**Task details**
Type out the data below in its entirety, exactly as given.

[Dataset entries]
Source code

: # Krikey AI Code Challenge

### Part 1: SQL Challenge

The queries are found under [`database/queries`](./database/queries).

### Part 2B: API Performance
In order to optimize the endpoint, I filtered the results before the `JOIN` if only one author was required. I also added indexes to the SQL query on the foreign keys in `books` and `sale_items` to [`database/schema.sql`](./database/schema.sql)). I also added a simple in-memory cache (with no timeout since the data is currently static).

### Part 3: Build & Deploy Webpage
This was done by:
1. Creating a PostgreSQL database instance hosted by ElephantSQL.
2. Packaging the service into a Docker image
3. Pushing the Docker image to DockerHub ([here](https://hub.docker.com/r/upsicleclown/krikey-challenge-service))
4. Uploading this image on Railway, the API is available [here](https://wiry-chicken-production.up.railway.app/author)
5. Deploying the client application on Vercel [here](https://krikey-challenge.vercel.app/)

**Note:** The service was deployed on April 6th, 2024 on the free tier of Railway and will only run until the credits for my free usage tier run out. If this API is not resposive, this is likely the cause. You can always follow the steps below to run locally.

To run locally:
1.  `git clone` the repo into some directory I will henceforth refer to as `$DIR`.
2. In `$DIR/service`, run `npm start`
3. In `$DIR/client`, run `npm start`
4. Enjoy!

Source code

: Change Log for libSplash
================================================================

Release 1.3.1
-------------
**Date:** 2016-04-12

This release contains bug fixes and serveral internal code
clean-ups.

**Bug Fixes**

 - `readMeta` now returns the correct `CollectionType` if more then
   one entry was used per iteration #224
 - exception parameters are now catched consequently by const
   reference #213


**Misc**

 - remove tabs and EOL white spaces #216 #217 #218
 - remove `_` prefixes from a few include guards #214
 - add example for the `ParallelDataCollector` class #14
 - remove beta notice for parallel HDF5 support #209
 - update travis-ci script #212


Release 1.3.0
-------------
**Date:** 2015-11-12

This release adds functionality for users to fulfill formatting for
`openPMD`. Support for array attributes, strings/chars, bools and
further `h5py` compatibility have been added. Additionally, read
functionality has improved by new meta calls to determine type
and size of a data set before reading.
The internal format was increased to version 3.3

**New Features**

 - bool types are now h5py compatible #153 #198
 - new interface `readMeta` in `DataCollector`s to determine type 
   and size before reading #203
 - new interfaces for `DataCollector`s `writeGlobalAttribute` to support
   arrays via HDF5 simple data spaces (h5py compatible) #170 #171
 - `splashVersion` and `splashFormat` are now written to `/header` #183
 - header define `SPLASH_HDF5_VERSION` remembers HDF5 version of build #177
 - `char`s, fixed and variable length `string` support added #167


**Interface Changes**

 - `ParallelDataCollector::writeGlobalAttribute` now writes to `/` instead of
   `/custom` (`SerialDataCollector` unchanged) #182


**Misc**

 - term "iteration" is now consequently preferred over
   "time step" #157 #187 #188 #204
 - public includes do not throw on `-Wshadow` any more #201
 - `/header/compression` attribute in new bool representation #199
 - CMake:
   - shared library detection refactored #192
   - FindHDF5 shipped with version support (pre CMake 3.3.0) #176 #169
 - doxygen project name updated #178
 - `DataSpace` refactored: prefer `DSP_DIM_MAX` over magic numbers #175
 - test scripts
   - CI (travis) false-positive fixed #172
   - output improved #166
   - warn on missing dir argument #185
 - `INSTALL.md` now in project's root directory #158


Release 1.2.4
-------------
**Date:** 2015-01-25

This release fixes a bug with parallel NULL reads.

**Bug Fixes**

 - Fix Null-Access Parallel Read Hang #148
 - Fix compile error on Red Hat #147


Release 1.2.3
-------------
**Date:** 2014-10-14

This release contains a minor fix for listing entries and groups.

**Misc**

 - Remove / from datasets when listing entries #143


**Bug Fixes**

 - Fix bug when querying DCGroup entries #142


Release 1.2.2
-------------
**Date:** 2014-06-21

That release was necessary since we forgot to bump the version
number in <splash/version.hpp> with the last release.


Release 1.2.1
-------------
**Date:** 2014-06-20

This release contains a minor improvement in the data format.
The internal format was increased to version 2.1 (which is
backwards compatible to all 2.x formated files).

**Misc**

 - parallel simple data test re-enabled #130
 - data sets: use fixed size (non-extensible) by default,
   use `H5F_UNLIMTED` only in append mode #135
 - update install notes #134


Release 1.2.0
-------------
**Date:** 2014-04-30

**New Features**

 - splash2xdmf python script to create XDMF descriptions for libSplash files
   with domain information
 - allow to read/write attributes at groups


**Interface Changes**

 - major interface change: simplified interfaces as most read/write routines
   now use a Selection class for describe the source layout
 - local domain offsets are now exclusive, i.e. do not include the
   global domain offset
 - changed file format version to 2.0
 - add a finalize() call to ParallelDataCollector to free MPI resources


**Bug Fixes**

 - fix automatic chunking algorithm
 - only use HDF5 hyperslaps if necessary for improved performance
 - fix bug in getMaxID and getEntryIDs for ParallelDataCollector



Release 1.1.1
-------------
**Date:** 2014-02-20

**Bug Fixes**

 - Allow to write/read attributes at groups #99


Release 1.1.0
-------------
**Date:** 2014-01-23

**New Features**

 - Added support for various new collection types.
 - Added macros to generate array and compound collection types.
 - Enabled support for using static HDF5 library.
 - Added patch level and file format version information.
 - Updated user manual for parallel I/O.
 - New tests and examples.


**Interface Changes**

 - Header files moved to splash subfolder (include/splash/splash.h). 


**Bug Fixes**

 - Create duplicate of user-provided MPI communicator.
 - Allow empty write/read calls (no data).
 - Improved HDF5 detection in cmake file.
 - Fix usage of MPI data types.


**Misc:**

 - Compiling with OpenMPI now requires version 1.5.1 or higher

**Problem solution**
Source code

: # Krikey AI Code Challenge

### Part 1: SQL Challenge

The queries are found under [`database/queries`](./database/queries).

### Part 2B: API Performance
In order to optimize the endpoint, I filtered the results before the `JOIN` if only one author was required. I also added indexes to the SQL query on the foreign keys in `books` and `sale_items` to [`database/schema.sql`](./database/schema.sql)). I also added a simple in-memory cache (with no timeout since the data is currently static).

### Part 3: Build & Deploy Webpage
This was done by:
1. Creating a PostgreSQL database instance hosted by ElephantSQL.
2. Packaging the service into a Docker image
3. Pushing the Docker image to DockerHub ([here](https://hub.docker.com/r/upsicleclown/krikey-challenge-service))
4. Uploading this image on Railway, the API is available [here](https://wiry-chicken-production.up.railway.app/author)
5. Deploying the client application on Vercel [here](https://krikey-challenge.vercel.app/)

**Note:** The service was deployed on April 6th, 2024 on the free tier of Railway and will only run until the credits for my free usage tier run out. If this API is not resposive, this is likely the cause. You can always follow the steps below to run locally.

To run locally:
1.  `git clone` the repo into some directory I will henceforth refer to as `$DIR`.
2. In `$DIR/service`, run `npm start`
3. In `$DIR/client`, run `npm start`
4. Enjoy!

Source code

: Change Log for libSplash
================================================================

Release 1.3.1
-------------
**Date:** 2016-04-12

This release contains bug fixes and serveral internal code
clean-ups.

**Bug Fixes**

 - `readMeta` now returns the correct `CollectionType` if more then
   one entry was used per iteration #224
 - exception parameters are now catched consequently by const
   reference #213


**Misc**

 - remove tabs and EOL white spaces #216 #217 #218
 - remove `_` prefixes from a few include guards #214
 - add example for the `ParallelDataCollector` class #14
 - remove beta notice for parallel HDF5 support #209
 - update travis-ci script #212


Release 1.3.0
-------------
**Date:** 2015-11-12

This release adds functionality for users to fulfill formatting for
`openPMD`. Support for array attributes, strings/chars, bools and
further `h5py` compatibility have been added. Additionally, read
functionality has improved by new meta calls to determine type
and size of a data set before reading.
The internal format was increased to version 3.3

**New Features**

 - bool types are now h5py compatible #153 #198
 - new interface `readMeta` in `DataCollector`s to determine type 
   and size before reading #203
 - new interfaces for `DataCollector`s `writeGlobalAttribute` to support
   arrays via HDF5 simple data spaces (h5py compatible) #170 #171
 - `splashVersion` and `splashFormat` are now written to `/header` #183
 - header define `SPLASH_HDF5_VERSION` remembers HDF5 version of build #177
 - `char`s, fixed and variable length `string` support added #167


**Interface Changes**

 - `ParallelDataCollector::writeGlobalAttribute` now writes to `/` instead of
   `/custom` (`SerialDataCollector` unchanged) #182


**Misc**

 - term "iteration" is now consequently preferred over
   "time step" #157 #187 #188 #204
 - public includes do not throw on `-Wshadow` any more #201
 - `/header/compression` attribute in new bool representation #199
 - CMake:
   - shared library detection refactored #192
   - FindHDF5 shipped with version support (pre CMake 3.3.0) #176 #169
 - doxygen project name updated #178
 - `DataSpace` refactored: prefer `DSP_DIM_MAX` over magic numbers #175
 - test scripts
   - CI (travis) false-positive fixed #172
   - output improved #166
   - warn on missing dir argument #185
 - `INSTALL.md` now in project's root directory #158


Release 1.2.4
-------------
**Date:** 2015-01-25

This release fixes a bug with parallel NULL reads.

**Bug Fixes**

 - Fix Null-Access Parallel Read Hang #148
 - Fix compile error on Red Hat #147


Release 1.2.3
-------------
**Date:** 2014-10-14

This release contains a minor fix for listing entries and groups.

**Misc**

 - Remove / from datasets when listing entries #143


**Bug Fixes**

 - Fix bug when querying DCGroup entries #142


Release 1.2.2
-------------
**Date:** 2014-06-21

That release was necessary since we forgot to bump the version
number in <splash/version.hpp> with the last release.


Release 1.2.1
-------------
**Date:** 2014-06-20

This release contains a minor improvement in the data format.
The internal format was increased to version 2.1 (which is
backwards compatible to all 2.x formated files).

**Misc**

 - parallel simple data test re-enabled #130
 - data sets: use fixed size (non-extensible) by default,
   use `H5F_UNLIMTED` only in append mode #135
 - update install notes #134


Release 1.2.0
-------------
**Date:** 2014-04-30

**New Features**

 - splash2xdmf python script to create XDMF descriptions for libSplash files
   with domain information
 - allow to read/write attributes at groups


**Interface Changes**

 - major interface change: simplified interfaces as most read/write routines
   now use a Selection class for describe the source layout
 - local domain offsets are now exclusive, i.e. do not include the
   global domain offset
 - changed file format version to 2.0
 - add a finalize() call to ParallelDataCollector to free MPI resources


**Bug Fixes**

 - fix automatic chunking algorithm
 - only use HDF5 hyperslaps if necessary for improved performance
 - fix bug in getMaxID and getEntryIDs for ParallelDataCollector



Release 1.1.1
-------------
**Date:** 2014-02-20

**Bug Fixes**

 - Allow to write/read attributes at groups #99


Release 1.1.0
-------------
**Date:** 2014-01-23

**New Features**

 - Added support for various new collection types.
 - Added macros to generate array and compound collection types.
 - Enabled support for using static HDF5 library.
 - Added patch level and file format version information.
 - Updated user manual for parallel I/O.
 - New tests and examples.


**Interface Changes**

 - Header files moved to splash subfolder (include/splash/splash.h). 


**Bug Fixes**

 - Create duplicate of user-provided MPI communicator.
 - Allow empty write/read calls (no data).
 - Improved HDF5 detection in cmake file.
 - Fix usage of MPI data types.


**Misc:**

 - Compiling with OpenMPI now requires version 1.5.1 or higher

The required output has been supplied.